Original Post: I’ve been reading up on Korean history—not just out of interest in filling in some blanks in my historical knowledge, but also, I’ll confess, because of an ongoing writing project, and because the library at work has a ton of materials to which I previously had no access—and the results have been interesting… for the most part, anyway.
Sometimes, though, that’s not the case. There’s hits and misses, and the book I’ll be discussing today is one of the misses.

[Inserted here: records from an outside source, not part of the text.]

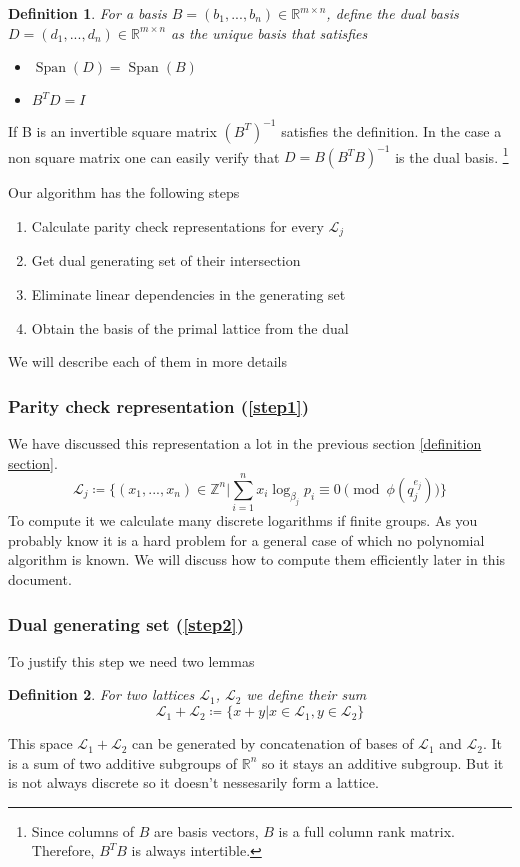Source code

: \documentclass[12pt]{article}
\newcommand{\ZZ}{\mathbb{Z}}
\newcommand{\LL}{\mathcal{L}}
\DeclareMathOperator{\Span}{Span}
\newtheorem{definition}{Definition}
\begin{document}
\begin{definition}
    For a basis $B = (b_{1}, ..., b_{n}) \in \mathbb{R}^{m \times n}$, define the dual basis $D = (d_{1}, ..., d_{n}) \in \mathbb{R}^{m \times n}$ as the unique basis that satisfies
    \begin{itemize}
        \item $\Span(D) = \Span(B)$
        \item $B^{T}D = I$
    \end{itemize}
\end{definition}
If B is an invertible square matrix $(B^{T})^{-1}$ satisfies the definition. In the case a non square matrix one can easily verify that $D = B(B^{T}B)^{-1}$ is the dual basis. \footnote{Since columns of $B$ are basis vectors, $B$ is a full column rank matrix. Therefore, $B^{T}B$ is always intertible.}


 Our algorithm \label{algorithm} has the following steps
\begin{enumerate}
    \item \label{step1} Calculate parity check representations for every $\LL_{j}$
    \item \label{step2} Get dual generating set of their intersection
    \item \label{step3} Eliminate linear dependencies in the generating set
    \item \label{step4} Obtain the basis of the primal lattice from the dual
\end{enumerate}
We will describe each of them in more details

\subsubsection{Parity check representation (\ref{step1})}
We have discussed this representation a lot in the previous section \ref{definition section}.
\[
    \LL_{j} \coloneqq \{(x_{1}, ..., x_{n}) \in \ZZ^{n} | \sum_{i=1}^{n}x_{i}\log_{\beta_{j}}p_{i}\equiv 0 \pmod{\phi(q_{j}^{e_{j}})}\}
\]
To compute it we calculate many discrete logarithms if finite groups. As you probably know it is a hard problem for a general case of which no polynomial algorithm is known. We will discuss how to compute them efficiently later in this document.

\subsubsection{Dual generating set (\ref{step2})}
To justify this step we need two lemmas
\begin{definition}
    For two lattices $\LL_1$, $\LL_2$ we define their sum
\[
    \LL_1 + \LL_2 \coloneqq \{x + y | x \in \LL_1, y \in \LL_2\}
\]
\end{definition}
This space $\LL_{1} + \LL_{2}$ can be generated by concatenation of bases of $\LL_{1}$ and $\LL_{2}$. It is a sum of two additive subgroups of $\mathbb{R}^{n}$ so it stays an additive subgroup. But it is not always discrete so it doesn't nessesarily form a lattice.
\end{document}
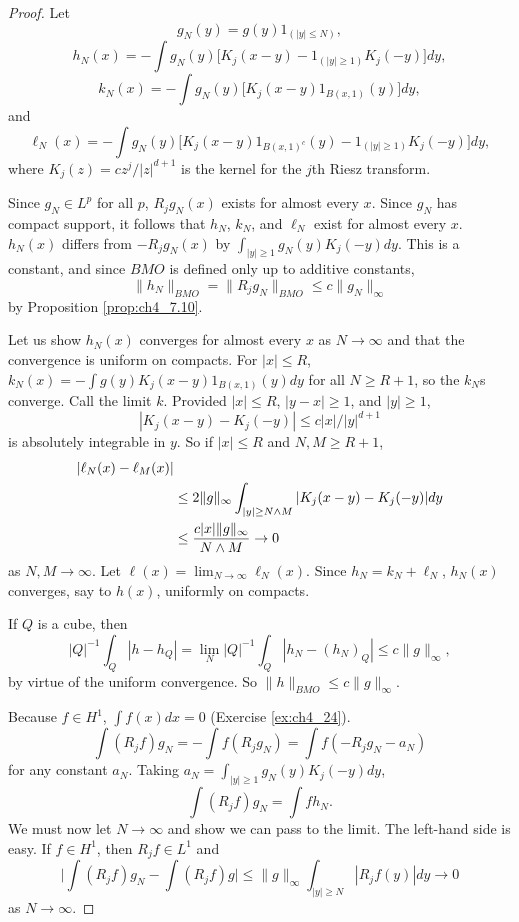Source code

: \begin{proof}
Let
\[
    g_N(y) = g(y)1_{(|y|\leq N)},
\]
\[
    h_N(x) = -\int g_N(y)\big[K_j(x-y) - 1_{(|y|\geq 1)}K_j(-y)\big]dy,
\]
\[
    k_N(x) = -\int g_N(y)\big[K_j(x-y)1_{B(x,1)}(y)\big]dy,
\]
and
\[
    \ell_N(x) = -\int g_N(y)\big[K_j(x-y)1_{B(x,1)^c}(y) - 1_{(|y|\geq 1)}K_j(-y)\big]dy,
\]
where $K_j(z) = cz^j/|z|^{d+1}$ is the kernel for the $j$th Riesz transform.

Since $g_N \in L^p$ for all $p$, $R_jg_N(x)$ exists for almost every $x$. Since $g_N$ has compact support, it follows that $h_N$, $k_N$, and $\ell_N$ exist for almost every $x$. $h_N(x)$ differs from $-R_jg_N(x)$ by $\int_{|y|\geq 1} g_N(y)K_j(-y)dy$. This is a constant, and since $BMO$ is defined only up to additive constants,
\[
    \|h_N\|_{BMO} = \|R_jg_N\|_{BMO} \leq c\|g_N\|_\infty
\]
by Proposition \ref{prop:ch4_7.10}.

Let us show $h_N(x)$ converges for almost every $x$ as $N \to \infty$ and that the convergence is uniform on compacts. For $|x| \leq R$, $k_N(x) = -\int g(y)K_j(x-y)1_{B(x,1)}(y)dy$ for all $N \geq R + 1$, so the $k_N$s converge. Call the limit $k$. Provided $|x| \leq R$, $|y-x| \geq 1$, and $|y| \geq 1$,
\begin{equation}\label{eq:ch4_7.20}
|K_j(x-y) - K_j(-y)| \leq c|x|/|y|^{d+1}
\end{equation}
is absolutely integrable in $y$. So if $|x| \leq R$ and $N,M \geq R + 1$,
\begin{align}\label{eq:ch4_7.21}
    |\ell_N(x) - \ell_M(x)|& \\
    &\leq 2\|g\|_\infty \int_{|y|\geq N\wedge M} |K_j(x-y) - K_j(-y)|dy \notag \\
    &\leq \frac{c|x| \|g\|_\infty}{N \wedge M} \to 0 \notag
\end{align}
as $N,M \to \infty$. Let $\ell(x) = \lim_{N\to\infty} \ell_N(x)$. Since $h_N = k_N + \ell_N$, $h_N(x)$ converges, say to $h(x)$, uniformly on compacts.

If $Q$ is a cube, then
\[
    |Q|^{-1}\int_Q |h - h_Q| = \lim_N |Q|^{-1}\int_Q |h_N - (h_N)_Q| \leq c\|g\|_\infty,
\]
by virtue of the uniform convergence. So $\|h\|_{BMO} \leq c\|g\|_\infty$.

Because $f \in H^1$, $\int f(x)dx = 0$ (Exercise \ref{ex:ch4_24}).
\[
    \int (R_jf)g_N = -\int f(R_jg_N) = \int f(-R_jg_N - a_N)
\]
for any constant $a_N$. Taking $a_N = \int_{|y|\geq 1} g_N(y)K_j(-y)dy$,
\[
    \int (R_jf)g_N = \int fh_N.
\]
We must now let $N \to \infty$ and show we can pass to the limit. The left-hand side is easy. If $f \in H^1$, then $R_jf \in L^1$ and
\[
    \Big|\int (R_jf)g_N - \int (R_jf)g\Big| \leq \|g\|_\infty \int_{|y|\geq N} |R_jf(y)|dy \to 0
\]
as $N \to \infty$.


\end{proof}
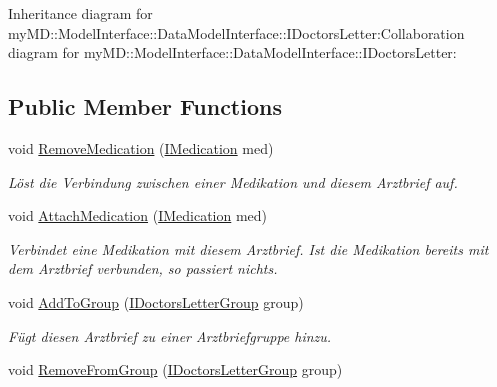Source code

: Inheritance diagram for my\-MD::Model\-Interface::Data\-Model\-Interface::IDoctors\-Letter:Collaboration diagram for my\-MD::Model\-Interface::Data\-Model\-Interface::IDoctors\-Letter:\subsection*{Public Member Functions}
\begin{CompactItemize}
\item 
void \hyperlink{interfacemy_m_d_1_1_model_interface_1_1_data_model_interface_1_1_i_doctors_letter_21bff2bea1b5f08bc7e79dd65b9ccf16}{Remove\-Medication} (\hyperlink{interfacemy_m_d_1_1_model_interface_1_1_data_model_interface_1_1_i_medication}{IMedication} med)
\begin{CompactList}\small\item\em L\"{o}st die Verbindung zwischen einer Medikation und diesem Arztbrief auf. \item\end{CompactList}\item 
void \hyperlink{interfacemy_m_d_1_1_model_interface_1_1_data_model_interface_1_1_i_doctors_letter_d30d4a881bdfd437b1b1da6f3fa7cb38}{Attach\-Medication} (\hyperlink{interfacemy_m_d_1_1_model_interface_1_1_data_model_interface_1_1_i_medication}{IMedication} med)
\begin{CompactList}\small\item\em Verbindet eine Medikation mit diesem Arztbrief. Ist die Medikation bereits mit dem Arztbrief verbunden, so passiert nichts. \item\end{CompactList}\item 
void \hyperlink{interfacemy_m_d_1_1_model_interface_1_1_data_model_interface_1_1_i_doctors_letter_06720c4c5d7e38157063166e916bbf8a}{Add\-To\-Group} (\hyperlink{interfacemy_m_d_1_1_model_interface_1_1_data_model_interface_1_1_i_doctors_letter_group}{IDoctors\-Letter\-Group} group)
\begin{CompactList}\small\item\em F\"{u}gt diesen Arztbrief zu einer Arztbriefgruppe hinzu. \item\end{CompactList}\item 
void \hyperlink{interfacemy_m_d_1_1_model_interface_1_1_data_model_interface_1_1_i_doctors_letter_921a6a4ce8826ab9e42d5d5b22a5bc79}{Remove\-From\-Group} (\hyperlink{interfacemy_m_d_1_1_model_interface_1_1_data_model_interface_1_1_i_doctors_letter_group}{IDoctors\-Letter\-Group} group)

\end{CompactItemize}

A Short History of the Donghak Peasant Revolution by Soonchul Shin and Jinyoung Lee (translated by Rohini Singh and Chongmin Lee) is probably not for you if you’re interested in quality historical discussion of the Donghak Rebellion. Despite the title of this book, I feel it should not be considered a revolution since it was fairly rapidly put down; not even the Taipings earned the title of “revolution,” and they not only took over a third of China, but also kept their movement going for a decade and a half. The comparison is apt: the 1894 Donghak Rebellion actually is the Korean equivalent of the Taiping Rebellion (with a slight seasoning of Boxers Rebellion thrown in), complete with a religious cult, widespread peasant involvement, and a cruddy, oppressive monarchy trying to suppress it. The connection between cult religious groups and peasant uprisings fascinates me, as does the conditions which drive the downtrodden to revolt instead of just putting up with their lot. What could be more fascinating?
Yet somehow Shin and Lee (it would be unfair to blame the translators, I suspect) manage to reduce it to the point where it’s boring, and the problem is completely in how the story is told. No only is its treatment dull, but it is also obtuse at times, and openly partisan.